Solid financial cluster
Last year the financial cluster accounted for 7.2 per cent of the Netherlands’ GDP and provided work for 286,000 highly qualified employees. This made it the second most important sector in the Netherlands in terms of size and economic importance, after the business services sector.

Varied professional & financial services sector
The financial services sector is extremely varied. In addition to major international banks from Dutch origin, the Amsterdam Area alone has nearly 60 branches of foreign banks. The Netherlands is also home to more than one hundred national and international insurance companies and hundreds of companies active in the world of pensions and payment services. Encompassing this core is a layer of diverse professional service providers, each offering complementary knowledge, expertise and global networks. Practically all leading international accountancy and law firms, management consultancies and ICT companies have offices in The Netherlands, as does an extremely powerful network of creative businesses such as advertising and marketing agencies, architects and media firms.

Knowledge centre and tax hub
The Amsterdam Area alone has more than 400 head offices and an additional 1400 offices of international companies. Together these account for an enormous financial throughput, using The Netherlands above all as a financial knowledge centre and tax hub.

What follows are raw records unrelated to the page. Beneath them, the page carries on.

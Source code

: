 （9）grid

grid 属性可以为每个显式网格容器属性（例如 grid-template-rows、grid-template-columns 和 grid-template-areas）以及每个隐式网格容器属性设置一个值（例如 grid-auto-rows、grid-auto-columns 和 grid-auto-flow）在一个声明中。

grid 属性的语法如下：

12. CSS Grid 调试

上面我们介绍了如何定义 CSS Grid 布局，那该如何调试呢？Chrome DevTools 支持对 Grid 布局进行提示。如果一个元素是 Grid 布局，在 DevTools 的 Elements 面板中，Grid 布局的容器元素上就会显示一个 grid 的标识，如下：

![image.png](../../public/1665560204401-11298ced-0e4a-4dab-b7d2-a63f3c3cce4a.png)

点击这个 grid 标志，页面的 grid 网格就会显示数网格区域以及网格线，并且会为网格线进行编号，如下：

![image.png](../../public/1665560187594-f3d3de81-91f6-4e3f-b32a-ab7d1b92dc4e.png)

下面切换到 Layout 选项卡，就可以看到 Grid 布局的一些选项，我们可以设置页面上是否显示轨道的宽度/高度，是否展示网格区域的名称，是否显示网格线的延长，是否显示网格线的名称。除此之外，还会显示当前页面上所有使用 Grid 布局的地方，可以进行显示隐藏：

Its role as a coordination centre, in particular for group financing and the management of major assets, has continued to grow during the past few years. More and more international companies and institutions seeking broad support for their pan-European activities are therefore moving to The Netherlands. This is part of the larger trend of globalisation of the financial sector, which is likely to result in increased clustering of knowledge and expertise throughout the subsectors of the financial industry.

Strong niches
As may be expected from a niche player, the financial sector based in The Netherlands excels particularly in specialist fields, such as:
• Private Equity
• Pensions & Retirement Services
• Holding companies
• Financial Logistics, Credit Insurance and Trade Financing
• Sustainable Investing and Financing
• High quality of life and people and continuous learning
The Netherlands not only offers a challenging business environment to a premier league of financial service providers, it is also a highly attractive region with a unique quality of life for visitors, professionals, expats and their families. The Netherlands is seen as an inspiring place to live and a very attractive place to find a qualified workforce.

In addition, the Dutch universities maintain close working relationships with each other and their international network, making it a true breeding ground for highly qualified university graduates.

Duisenberg School of Finance
In addition to this, the Duisenberg School of Finance will start with the first master programmes in September 2008.
This institution, named after the first president of the European Central Bank, trains university graduates for jobs within the financial sector that require high-quality knowledge.